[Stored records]

◆ ◆ ◆ ◆ ◆

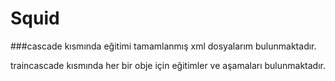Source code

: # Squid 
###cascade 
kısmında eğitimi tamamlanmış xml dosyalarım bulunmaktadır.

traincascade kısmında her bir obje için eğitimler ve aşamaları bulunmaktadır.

◆ ◆ ◆ ◆ ◆

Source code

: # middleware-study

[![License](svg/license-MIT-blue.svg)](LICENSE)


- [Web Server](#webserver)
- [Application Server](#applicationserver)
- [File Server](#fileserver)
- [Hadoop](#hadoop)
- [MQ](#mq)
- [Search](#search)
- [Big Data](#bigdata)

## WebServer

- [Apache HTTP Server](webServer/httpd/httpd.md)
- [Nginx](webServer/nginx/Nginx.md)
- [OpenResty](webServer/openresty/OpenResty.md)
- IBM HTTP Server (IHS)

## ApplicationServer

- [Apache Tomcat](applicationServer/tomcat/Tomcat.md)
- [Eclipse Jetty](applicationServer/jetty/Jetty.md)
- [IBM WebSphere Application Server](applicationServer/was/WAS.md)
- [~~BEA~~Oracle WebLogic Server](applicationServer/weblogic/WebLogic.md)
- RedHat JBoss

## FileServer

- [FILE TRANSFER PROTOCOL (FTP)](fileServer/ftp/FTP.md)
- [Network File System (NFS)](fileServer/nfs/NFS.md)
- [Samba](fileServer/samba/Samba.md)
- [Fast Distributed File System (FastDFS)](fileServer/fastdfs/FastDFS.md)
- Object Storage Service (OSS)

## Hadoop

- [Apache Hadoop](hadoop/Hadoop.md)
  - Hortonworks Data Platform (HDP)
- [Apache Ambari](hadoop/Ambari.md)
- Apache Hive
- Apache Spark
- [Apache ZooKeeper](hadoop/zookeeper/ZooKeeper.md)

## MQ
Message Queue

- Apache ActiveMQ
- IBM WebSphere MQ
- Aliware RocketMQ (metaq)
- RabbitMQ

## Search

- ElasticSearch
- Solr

◆ ◆ ◆ ◆ ◆

- [TASK DIRECTIONS]: Lines containing the word "System" are to be located in the entries and copied.

- [ANSWER AREA]:
- [Network File System (NFS)](fileServer/nfs/NFS.md)
- [Fast Distributed File System (FastDFS)](fileServer/fastdfs/FastDFS.md)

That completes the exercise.